Em junho de 2005, na Sexta Declaração, convocou-se a outra campanha, uma série de encontros com diferentes setores da sociedade mexicana para debater um programa de lutas de esquerda e uma nova constituição. “La cuestión de la autonomía respecto del Estado y de los partidos políticos apareció antes – y mucho más claramente definida – en el discurso zapatista que la construcción de autonomía en las comunidades indígenas. Desde un primer momento, el EZLN planteó que su proyecto no estaba orientado a la toma del poder ni a la participación política en elecciones.” (p. 183)

O autor faz uma retomada das lutas históricas no México a partir da década de cinquenta, e destaca a dependência das organizações sociais frente ao Estado. “Fue talvez el movimiento estudiantil de 1968 quien puso en primerísimo plano la cuestión de la independencia de las organizaciones populares” (p. 183).

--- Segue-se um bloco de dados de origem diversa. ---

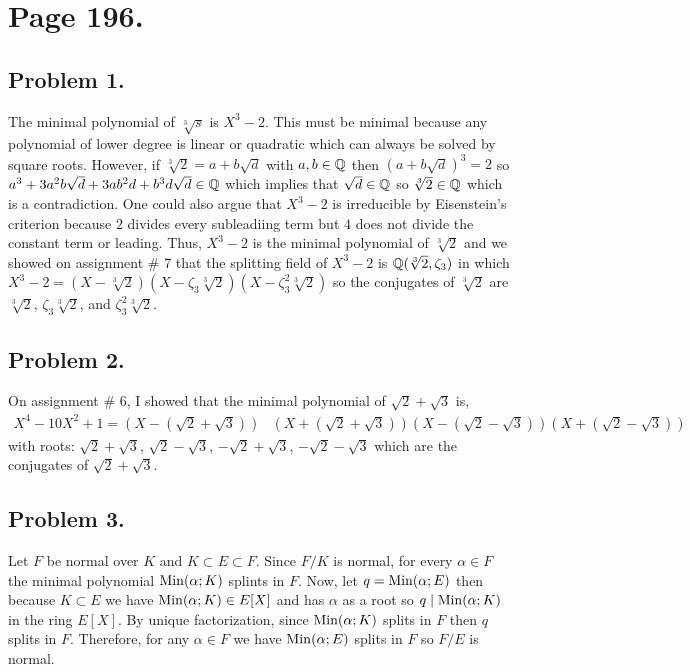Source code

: \documentclass[12pt]{extarticle}
\begin{document}

\section*{Page 196.} 
\subsection*{Problem 1.}
The minimal polynomial of $\sqrt[3]{s}$ is $X^3 - 2$. This must be minimal because any polynomial of lower degree is linear or quadratic which can always be solved by square roots. However, if $\sqrt[3]{2} = a + b \sqrt{d}$ with $a, b \in \mathbb{Q}$ then $(a + b \sqrt{d})^3 = 2$ so $a^3 + 3 a^2 b \sqrt{d} + 3 ab^2 d + b^3 d \sqrt{d} \in \mathbb{Q}$ which implies that $\sqrt{d} \in \mathbb{Q}$ so $\sqrt[3]{2} \in \mathbb{Q}$ which is a contradiction. One could also argue that $X^3 - 2$ is irreducible by Eisenstein's criterion because $2$ divides every subleadiing term but $4$ does not divide the constant term or leading. Thus, $X^3 - 2$ is the minimal polynomial of $\sqrt[3]{2}$ and we showed on assignment \# 7 that the splitting field of $X^3 - 2$ is $\mathbb{Q}(\sqrt[3]{2}, \zeta_3)$ in which $X^3 - 2 = (X - \sqrt[3]{2})(X - \zeta_3 \sqrt[3]{2})(X - \zeta_3^2 \sqrt[3]{2})$ so the conjugates of $\sqrt[3]{2}$ are $\sqrt[3]{2}$, $\zeta_3 \sqrt[3]{2}$, and $\zeta_3^2 \sqrt[3]{2}$.   

\subsection*{Problem 2.}
On assignment \# 6, I showed that the minimal polynomial of $\sqrt{2} + \sqrt{3}$ is,
\begin{align*}
X^4 - 10 X^2 + 1 = (X - (\sqrt{2} + \sqrt{3})) & (X + (\sqrt{2} + \sqrt{3}))(X - (\sqrt{2} - \sqrt{3}))(X + (\sqrt{2} - \sqrt{3})) 
\end{align*}
with roots: $\sqrt{2} + \sqrt{3}$, $\sqrt{2} - \sqrt{3}$, $-\sqrt{2} + \sqrt{3}$, $-\sqrt{2} - \sqrt{3}$ which are the conjugates of $\sqrt{2} + \sqrt{3}$. 

\subsection*{Problem 3.}
Let $F$ be normal over $K$ and $K \subset E \subset F$. Since $F/K$ is normal, for every $\alpha \in F$ the minimal polynomial $\mathrm{Min}(\alpha;K)$ splints in $F$. Now, let $q = \mathrm{Min}(\alpha;E)$ then because $K \subset E$ we have $\mathrm{Min}(\alpha;K) \in E[X]$ and has $\alpha$ as a root so $q \mid \mathrm{Min}(\alpha;K)$ in the ring $E[X]$. By unique factorization, since $\mathrm{Min}(\alpha;K)$ splits in $F$ then $q$ splits in $F$. Therefore, for any $\alpha \in F$ we have $\mathrm{Min}(\alpha;E)$ splits in $F$ so $F/E$ is normal. 
\end{document}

O EZLN, desde sua aparição pública, iniciou uma guerra contra o Estado e o sistema político mexicano, sendo assim um dos elementos que deu forma ao zapatismo – e a disputa simbólica foi tão importante quanto a militar nesse processo. O movimento “se valió de los formidables elementos simbólicos dentro del imaginario social así como de los lazos identitarios y memorias construidos a lo largo de la historia para tender puentes con otras organizaciones y personas dentro de México” (p. 184), e o fato de ter o Estado como inimigo acaba sendo um elemento unificador entre diversas lutas.

Apesar dessa postura combativa ao sistema político, o EZLN se dispôs a negociar com o governo e até mesmo relacionar-se com partidos políticos, destacadamente o Partido da Revolução Democrática (PRD). Já a partir da Sexta Declaração, a luta zapatista não mais se deixou orientar pelo sistema político e suas instituições, mas enfatizou a necessidade de pensar a mudança a nível das práticas sociais e das subjetividades (p. 185).

“Pese a las lecturas abstencionistas o antielectorales, lo que plantean los zapatistas
a partir de la Sexta es que ya no van a proponer ni a promover negociaciones con
la clase política o el apoyo a alguna candidatura (EZLN, “Reunión preparatoria con
organizaciones políticas de izquierda”, 6 de agosto de 2005). No es un llamado a no
votar, sino a que la tarea fundamental en este período es el encuentro y conocimiento
de los distintos grupos, colectivos y personas que están luchando contra el capitalismo,
entre quienes ir discutiendo, coordinando y articulando iniciativas. Por lo tanto,
más que una posición antipolítica, como muchos le critican, el movimiento zapatista
pareciera más bien buscar desafiar la noción dominante de política y otorgarle nuevos
sentidos (Cf. Melucci, 1999; Álvarez, Dagnino y Escobar, 2000” (p. 186) – e é esse o sentido da outra campanha.

Ao mesmo tempo que a postura radical frente à “política oficial” é um dos maiores entraves nas relações zapatistas com outros atores, essa não é uma exclusividade do movimento, sendo que as diferentes estratégias e leituras referentes ao Estado e à participação em eleições são elementos que levam à ruptura entre movimentos de modo geral (p. 187).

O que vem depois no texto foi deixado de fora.